Passaram-se 11 dias desde o trágico assassinato de Kirk, aos 31 anos, por um homem com sinais claros de aderência à cartilha da extrema esquerda. Segundo mensagens publicadas pelas autoridades, o assassino disse que matou o conservador porque estava “farto do ódio dele. Alguns ódios não podem terminar com negociação”.
Como escrevi antes, esse expediente de tentar reduzir o pensamento discordante alheio a puro “ódio” é um favorito da esquerda. Estudos sugerem que progressistas não compreendem bem os conservadores, enquanto muitos conservadores costumam não só entender como pensam progressistas, como frequentemente já ocuparam essa posição mais cedo na vida. Desconhecimento é um dos ingredientes da intolerância.
Uma pesquisa do instituto YouGov publicada dois dias após o assassinato de Kirk em Utah mostrou que os autodeclarados progressistas americanos são quase quatro vezes mais propensos a aceitar a violência política comparados aos conservadores. (Ambos na faixa etária entre 18 e 44 anos.) Cerca de um quarto dos progressistas adultos americanos aceita o uso de violência para fins políticos “às vezes”, contra 7% dos conservadores.

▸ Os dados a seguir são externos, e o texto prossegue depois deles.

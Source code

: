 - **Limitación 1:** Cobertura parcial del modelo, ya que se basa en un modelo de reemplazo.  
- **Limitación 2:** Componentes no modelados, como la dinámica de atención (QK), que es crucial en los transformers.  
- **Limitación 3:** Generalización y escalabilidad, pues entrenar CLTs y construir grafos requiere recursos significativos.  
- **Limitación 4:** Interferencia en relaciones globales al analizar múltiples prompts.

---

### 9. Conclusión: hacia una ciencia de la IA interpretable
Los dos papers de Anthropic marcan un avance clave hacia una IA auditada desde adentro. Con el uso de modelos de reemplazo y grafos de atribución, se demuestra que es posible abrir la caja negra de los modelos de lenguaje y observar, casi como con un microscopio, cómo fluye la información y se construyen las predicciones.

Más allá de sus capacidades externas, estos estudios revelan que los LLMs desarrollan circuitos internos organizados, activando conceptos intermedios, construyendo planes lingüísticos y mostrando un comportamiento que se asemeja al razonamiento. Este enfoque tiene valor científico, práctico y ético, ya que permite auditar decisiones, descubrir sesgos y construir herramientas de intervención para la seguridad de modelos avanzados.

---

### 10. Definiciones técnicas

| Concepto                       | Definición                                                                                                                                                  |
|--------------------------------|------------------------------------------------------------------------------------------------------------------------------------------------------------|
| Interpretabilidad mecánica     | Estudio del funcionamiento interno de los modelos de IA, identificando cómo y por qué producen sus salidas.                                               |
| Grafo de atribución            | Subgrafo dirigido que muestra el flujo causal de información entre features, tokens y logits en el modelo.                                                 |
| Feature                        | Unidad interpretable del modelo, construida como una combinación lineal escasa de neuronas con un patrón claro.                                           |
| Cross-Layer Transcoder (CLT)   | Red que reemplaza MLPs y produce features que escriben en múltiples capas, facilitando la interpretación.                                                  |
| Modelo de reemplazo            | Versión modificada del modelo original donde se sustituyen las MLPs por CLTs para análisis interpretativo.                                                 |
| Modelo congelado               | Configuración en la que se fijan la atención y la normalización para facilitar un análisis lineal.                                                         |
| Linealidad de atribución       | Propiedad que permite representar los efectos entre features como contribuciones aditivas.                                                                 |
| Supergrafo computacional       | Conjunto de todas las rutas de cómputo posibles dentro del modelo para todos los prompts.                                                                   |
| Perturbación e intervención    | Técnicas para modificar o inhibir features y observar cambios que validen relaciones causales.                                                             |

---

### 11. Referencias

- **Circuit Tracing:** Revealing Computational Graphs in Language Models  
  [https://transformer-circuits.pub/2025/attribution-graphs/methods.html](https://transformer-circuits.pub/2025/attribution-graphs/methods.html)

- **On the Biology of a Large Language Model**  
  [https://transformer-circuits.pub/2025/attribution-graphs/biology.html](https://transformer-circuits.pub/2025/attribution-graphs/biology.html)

Antes de passar às minhas considerações, recomendo meu texto anterior sobre difamações póstumas já feitas contra Kirk. Ali, também falo sobre possíveis excessos na onda de “cancelamentos” contra a esquerda americana.
Um ativista acima da média
Antes do assassinato do Charlie Kirk, já o conhecia por clipes. Considerava seu trabalho “OK”. Seu ativismo, na organização que fundou em 2012 (Turning Point USA), consistia em levar argumentos de posições geralmente conservadoras para a porta de universidades, onde ele sabia que encontraria uma maioria de progressistas. A frase impressa e visível no momento de sua morte dizia tudo: “Prove que estou errado”.

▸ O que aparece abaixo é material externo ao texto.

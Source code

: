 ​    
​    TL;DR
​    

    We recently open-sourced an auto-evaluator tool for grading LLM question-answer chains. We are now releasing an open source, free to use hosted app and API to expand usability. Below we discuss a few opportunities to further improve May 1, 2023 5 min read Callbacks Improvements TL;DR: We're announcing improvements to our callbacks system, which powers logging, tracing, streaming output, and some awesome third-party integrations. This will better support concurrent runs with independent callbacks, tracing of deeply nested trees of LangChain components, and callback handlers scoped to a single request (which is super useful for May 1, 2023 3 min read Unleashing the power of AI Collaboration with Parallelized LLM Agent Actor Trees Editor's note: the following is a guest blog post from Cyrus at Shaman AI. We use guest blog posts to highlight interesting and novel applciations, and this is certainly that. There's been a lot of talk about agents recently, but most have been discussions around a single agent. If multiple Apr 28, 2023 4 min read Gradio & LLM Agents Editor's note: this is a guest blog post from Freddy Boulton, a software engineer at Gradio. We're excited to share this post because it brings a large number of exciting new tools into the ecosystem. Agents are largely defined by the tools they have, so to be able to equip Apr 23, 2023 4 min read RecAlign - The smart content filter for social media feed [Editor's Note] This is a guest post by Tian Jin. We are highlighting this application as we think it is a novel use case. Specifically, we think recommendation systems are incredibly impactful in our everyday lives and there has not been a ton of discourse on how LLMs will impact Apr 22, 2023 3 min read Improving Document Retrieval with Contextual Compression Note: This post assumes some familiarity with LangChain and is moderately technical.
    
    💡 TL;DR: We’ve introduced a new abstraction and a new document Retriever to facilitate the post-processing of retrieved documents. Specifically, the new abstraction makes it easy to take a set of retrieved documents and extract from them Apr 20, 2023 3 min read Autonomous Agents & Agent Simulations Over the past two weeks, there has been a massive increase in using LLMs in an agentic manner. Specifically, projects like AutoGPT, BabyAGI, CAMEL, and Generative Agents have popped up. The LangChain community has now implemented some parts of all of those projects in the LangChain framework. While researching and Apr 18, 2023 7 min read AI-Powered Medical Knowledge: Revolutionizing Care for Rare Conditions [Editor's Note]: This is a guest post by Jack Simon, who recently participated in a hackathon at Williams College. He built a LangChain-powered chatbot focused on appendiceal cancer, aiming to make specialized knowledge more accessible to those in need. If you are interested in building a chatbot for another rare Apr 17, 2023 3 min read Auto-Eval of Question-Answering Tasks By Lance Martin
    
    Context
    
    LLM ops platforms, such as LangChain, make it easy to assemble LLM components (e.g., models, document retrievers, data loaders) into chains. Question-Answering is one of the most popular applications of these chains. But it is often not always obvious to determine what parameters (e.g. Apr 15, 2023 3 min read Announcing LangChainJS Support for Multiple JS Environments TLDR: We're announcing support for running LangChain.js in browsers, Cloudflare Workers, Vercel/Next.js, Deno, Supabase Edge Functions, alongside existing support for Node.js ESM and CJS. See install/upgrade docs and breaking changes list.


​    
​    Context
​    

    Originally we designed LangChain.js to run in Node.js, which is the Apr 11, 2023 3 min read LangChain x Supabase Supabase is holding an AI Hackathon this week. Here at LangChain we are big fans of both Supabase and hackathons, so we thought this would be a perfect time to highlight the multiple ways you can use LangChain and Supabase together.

Sua postura era geralmente respeitosa, às vezes irônica e, claro, os momentos em que ele se saía muito bem contra os estudantes eram selecionadas para viralizar nas redes sociais. Mas não é verdade, como alegou o South Park em sua sátira, que Kirk só postava os casos em que se saía bem. Ele não se saiu tão bem como de costume em um debate sobre armas, mas postou a discussão na íntegra.

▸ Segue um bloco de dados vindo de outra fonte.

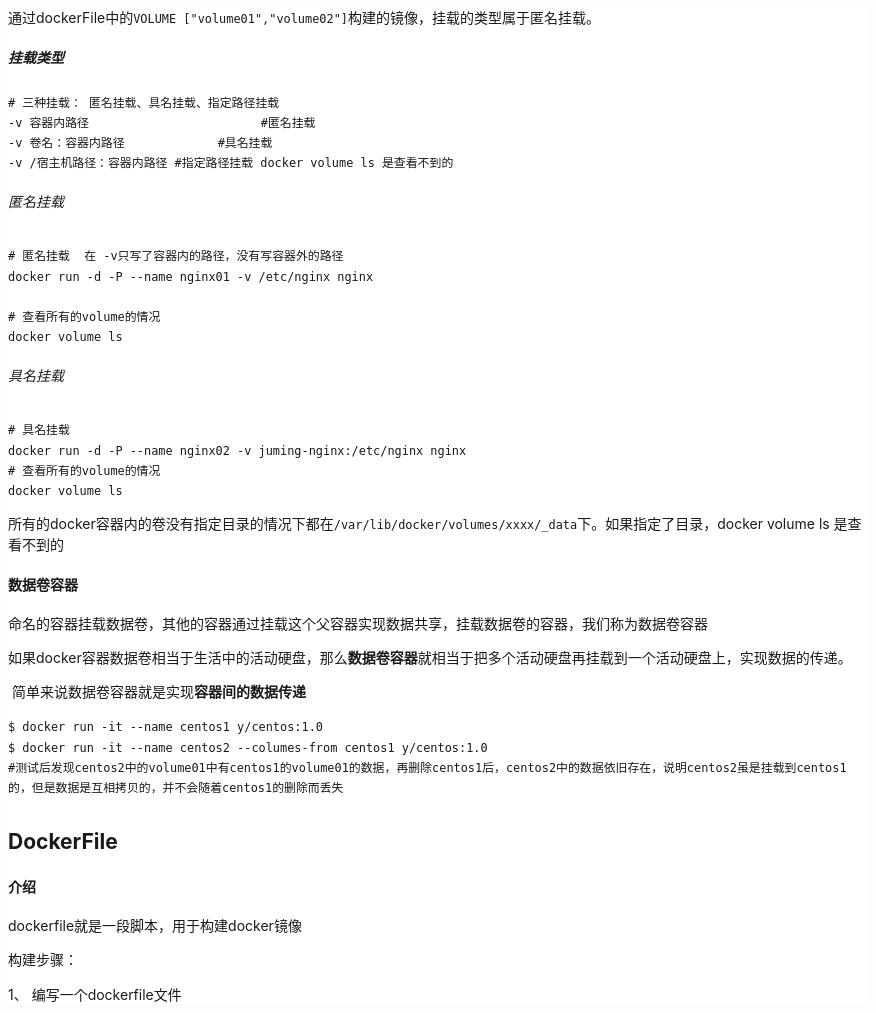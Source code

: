 通过dockerFile中的`VOLUME ["volume01","volume02"]`构建的镜像，挂载的类型属于匿名挂载。

##### 挂载类型

```shell
# 三种挂载： 匿名挂载、具名挂载、指定路径挂载
-v 容器内路径						#匿名挂载
-v 卷名：容器内路径				#具名挂载
-v /宿主机路径：容器内路径 #指定路径挂载 docker volume ls 是查看不到的
```

###### 匿名挂载

```shell
# 匿名挂载	在 -v只写了容器内的路径，没有写容器外的路径
docker run -d -P --name nginx01 -v /etc/nginx nginx

# 查看所有的volume的情况
docker volume ls 
```

###### 具名挂载

```shell
# 具名挂载
docker run -d -P --name nginx02 -v juming-nginx:/etc/nginx nginx
# 查看所有的volume的情况
docker volume ls  
```



所有的docker容器内的卷没有指定目录的情况下都在`/var/lib/docker/volumes/xxxx/_data`下。如果指定了目录，docker volume ls 是查看不到的

#### 数据卷容器

​	命名的容器挂载数据卷，其他的容器通过挂载这个父容器实现数据共享，挂载数据卷的容器，我们称为数据卷容器

​	如果docker容器数据卷相当于生活中的活动硬盘，那么**数据卷容器**就相当于把多个活动硬盘再挂载到一个活动硬盘上，实现数据的传递。

​	简单来说数据卷容器就是实现**容器间的数据传递**

```shell
$ docker run -it --name centos1 y/centos:1.0
$ docker run -it --name centos2 --columes-from centos1 y/centos:1.0
#测试后发现centos2中的volume01中有centos1的volume01的数据，再删除centos1后，centos2中的数据依旧存在，说明centos2虽是挂载到centos1的，但是数据是互相拷贝的，并不会随着centos1的删除而丢失
```

## DockerFile

#### 介绍

dockerfile就是一段脚本，用于构建docker镜像

构建步骤：

1、 编写一个dockerfile文件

Depois de 11 dias estudando mais a fundo o trabalho de Kirk, vi que era mais que OK, era acima da média. Compare com alguém de esquerda com influência comparável. A escritora brasileira Márcia Tiburi, por exemplo, publicou um livro com o título “Como conversar com um fascista” (Record, 2015). Quando o deputado Kim Kataguiri, a quem ela já xingou de fascista, apareceu para debater com ela em uma rádio, em 2018, ela fugiu. Kirk não fugia do debate.
Já o youtuber Felipe Neto, que deu uma guinada para o progressismo e o petismo depois de ter sido um crítico exagerado desses movimentos, lançou um livro supostamente contra o ódio em que prega o ódio contra supostos “intolerantes”.
Quando digo que Charlie Kirk está acima da média do ativismo político, não se trata de romantizar o morto. Em mais de uma ocasião, ele enfrentou gente intolerante “do próprio lado”. Só isso já é algo raro de se achar em comentaristas políticos em geral.
Por exemplo, ele disse para um homofóbico que os EUA não eram uma teocracia e que, mesmo que ele concordasse teologicamente que casamento é só entre homem e mulher, a interpretação teológica particular dele não tinha que ser a lei do país. “Jesus Cristo falava com todas as pessoas”, acrescentou Kirk.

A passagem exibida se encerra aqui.